Há um mês, entre o primeiro e o segundo turno da eleição brasileira, estive num congresso nos EUA com 200 académicos que estudam literaturas de língua portuguesa, muitos deles autores brasileiros. E já se debatia uma rede de ajuda académica. Antes mesmo de ficar confirmada a eleição de Bolsonaro a ideia já era: temos de nos preparar para todos aqueles que vão vir, criar oportunidades, ajudas.
4. Finalmente, os media. Jornalistas estão a ser despedidos em catadupa no Brasil. Órgãos de comunicação vão adaptar-se ao novo poder, já estão a mudar. Dentro da grande imprensa tradicional brasileira há alguns bons jornalistas que continuam a lutar contra a corrente. Outros meios, muito diferentes entre si (“El Pais Brasil”, Agência Pública, Mídia Ninja), também quebram a hegemonia. Mas o clima de sufoco vai adensar-se, somado ao estado da economia. E as redacções em Portugal debatem-se com os seus próprios problemas, óptimos jornalistas estão sub-empregados ou desempregados, não será fácil dar emprego a uma leva de jornalistas brasileiros. É preciso construir outras soluções. Se as redacções estão à beira de um esgotamento, continua a faltar um jornal mais à esquerda em Portugal. Há regiões que não estão preenchidas, espaços por fazer, sites por criar. O online pode reforçar a democracia, com gente preparada para os assuntos, de facto, não tem de ser o abismo. E aqui entram também fundações, instituições culturais, cursos de comunicação, mecenato, para formação e apoios. A Gulbenkian, que criou recentemente uma bolsa para trabalhos de jornalismo de investigação, teria meios para isso, um apoio específico a projectos que incluíssem também brasileiros, ou o Brasil.

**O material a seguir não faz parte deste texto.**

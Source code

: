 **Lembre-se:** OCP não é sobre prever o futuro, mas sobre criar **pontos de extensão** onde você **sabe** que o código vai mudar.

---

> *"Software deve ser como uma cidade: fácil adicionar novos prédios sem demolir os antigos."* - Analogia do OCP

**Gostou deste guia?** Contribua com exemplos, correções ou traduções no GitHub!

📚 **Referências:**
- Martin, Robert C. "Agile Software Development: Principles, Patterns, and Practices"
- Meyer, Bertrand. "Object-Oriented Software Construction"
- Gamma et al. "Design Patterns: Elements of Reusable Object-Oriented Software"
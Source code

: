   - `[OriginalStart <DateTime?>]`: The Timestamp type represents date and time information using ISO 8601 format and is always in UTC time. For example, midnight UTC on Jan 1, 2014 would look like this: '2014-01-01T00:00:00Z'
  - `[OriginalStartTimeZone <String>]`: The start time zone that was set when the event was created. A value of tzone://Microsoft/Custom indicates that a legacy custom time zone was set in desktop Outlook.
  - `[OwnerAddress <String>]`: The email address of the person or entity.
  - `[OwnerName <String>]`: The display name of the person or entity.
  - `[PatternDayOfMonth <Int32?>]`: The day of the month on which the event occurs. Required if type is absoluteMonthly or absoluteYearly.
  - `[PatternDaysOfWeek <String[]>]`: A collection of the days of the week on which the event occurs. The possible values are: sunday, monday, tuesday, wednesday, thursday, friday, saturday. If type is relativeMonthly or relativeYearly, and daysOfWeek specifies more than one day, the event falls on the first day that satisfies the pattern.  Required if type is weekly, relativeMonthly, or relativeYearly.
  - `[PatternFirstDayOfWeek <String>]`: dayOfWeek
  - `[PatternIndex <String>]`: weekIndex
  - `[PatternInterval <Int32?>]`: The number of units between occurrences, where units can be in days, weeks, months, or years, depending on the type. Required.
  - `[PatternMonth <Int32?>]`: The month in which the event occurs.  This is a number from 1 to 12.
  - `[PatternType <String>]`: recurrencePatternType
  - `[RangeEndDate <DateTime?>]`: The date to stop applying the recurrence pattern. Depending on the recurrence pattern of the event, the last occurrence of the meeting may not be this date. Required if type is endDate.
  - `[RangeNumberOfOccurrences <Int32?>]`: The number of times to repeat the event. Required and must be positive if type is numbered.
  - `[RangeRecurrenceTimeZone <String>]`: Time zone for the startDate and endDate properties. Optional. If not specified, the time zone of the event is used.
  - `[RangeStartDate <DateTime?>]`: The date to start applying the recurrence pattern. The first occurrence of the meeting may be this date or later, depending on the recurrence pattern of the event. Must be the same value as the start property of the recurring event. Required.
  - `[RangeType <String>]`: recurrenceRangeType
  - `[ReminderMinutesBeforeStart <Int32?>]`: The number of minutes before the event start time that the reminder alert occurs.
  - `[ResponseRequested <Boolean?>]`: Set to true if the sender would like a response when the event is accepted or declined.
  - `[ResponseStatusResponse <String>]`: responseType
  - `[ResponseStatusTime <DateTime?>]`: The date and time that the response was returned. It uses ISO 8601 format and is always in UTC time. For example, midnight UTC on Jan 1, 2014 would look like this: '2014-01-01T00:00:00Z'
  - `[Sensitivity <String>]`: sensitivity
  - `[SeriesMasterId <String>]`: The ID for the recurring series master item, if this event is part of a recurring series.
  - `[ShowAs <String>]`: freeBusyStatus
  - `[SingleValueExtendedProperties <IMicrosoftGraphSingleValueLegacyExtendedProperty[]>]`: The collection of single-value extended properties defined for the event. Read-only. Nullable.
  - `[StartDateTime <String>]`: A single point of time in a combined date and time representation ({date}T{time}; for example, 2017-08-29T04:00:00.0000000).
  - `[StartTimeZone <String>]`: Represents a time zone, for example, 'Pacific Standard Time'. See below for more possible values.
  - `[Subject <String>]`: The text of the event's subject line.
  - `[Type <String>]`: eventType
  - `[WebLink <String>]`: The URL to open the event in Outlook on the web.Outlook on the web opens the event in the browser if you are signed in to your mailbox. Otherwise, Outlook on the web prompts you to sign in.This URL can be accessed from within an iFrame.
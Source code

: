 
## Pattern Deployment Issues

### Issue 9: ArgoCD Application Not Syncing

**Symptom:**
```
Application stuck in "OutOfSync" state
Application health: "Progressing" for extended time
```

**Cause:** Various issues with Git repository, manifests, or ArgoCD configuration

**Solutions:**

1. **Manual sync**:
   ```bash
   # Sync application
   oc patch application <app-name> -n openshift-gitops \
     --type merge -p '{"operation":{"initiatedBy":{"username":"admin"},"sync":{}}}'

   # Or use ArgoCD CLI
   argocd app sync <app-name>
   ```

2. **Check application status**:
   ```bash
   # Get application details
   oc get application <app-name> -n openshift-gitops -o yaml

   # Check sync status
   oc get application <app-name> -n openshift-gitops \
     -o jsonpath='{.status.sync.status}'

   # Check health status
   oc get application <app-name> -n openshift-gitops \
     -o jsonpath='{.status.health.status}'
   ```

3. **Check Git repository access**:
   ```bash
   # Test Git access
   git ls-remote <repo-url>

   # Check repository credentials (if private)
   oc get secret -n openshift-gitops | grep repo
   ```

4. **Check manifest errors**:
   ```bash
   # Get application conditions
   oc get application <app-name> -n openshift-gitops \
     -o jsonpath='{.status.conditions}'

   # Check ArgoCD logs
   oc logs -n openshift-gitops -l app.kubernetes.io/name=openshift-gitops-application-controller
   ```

5. Mas na cultura, na educação ou nos media, o ponto decisivo é que todo o tipo de poderes em Portugal encarem esta emergência como também sua, por tudo o que o Brasil representa para Portugal, e por um compromisso básico com a liberdade.
Entre as redes de voluntários que se articularam para apoiar brasileiros há uma consciência clara de que tudo isto se liga à ascensão internacional de uma extrema-direita, e que será preciso uma frente ampla para lidar com ela. Era bom que em Portugal quem tem poder, político ou outro, e se considera democrata, lesse os acontecimentos no Brasil como parte de um risco muito mais alargado, e em curso.
6. A terminar, dois pontos em relação à comunidade brasileira em Portugal que votou por larga maioria no novo poder.
Primeiro, não pode haver qualquer retaliação seja em relação a quem for. Todas as sugestões de deportação, ou de “vai para a tua terra” se transformam em xenofobia, mesmo quando o que as move inicialmente é uma indignação anti-xenófoba.
Segundo, pelas mesmas razões, não deve ser tolerada a esta comunidade qualquer manifestação homofóbica, misógina ou discriminatória. Tudo isso é crime, tem de ser punido, e é bom que os brasileiros residentes em Portugal o saibam, já que muitos parecem detestar socialistas, comunistas e esse outro papão que é a “ideologia de género”. Na verdade, alguns parecem nem saber que a democracia onde se instalaram tem um governo viabilizado por socialistas e comunistas, e legalizou o casamento gay há anos.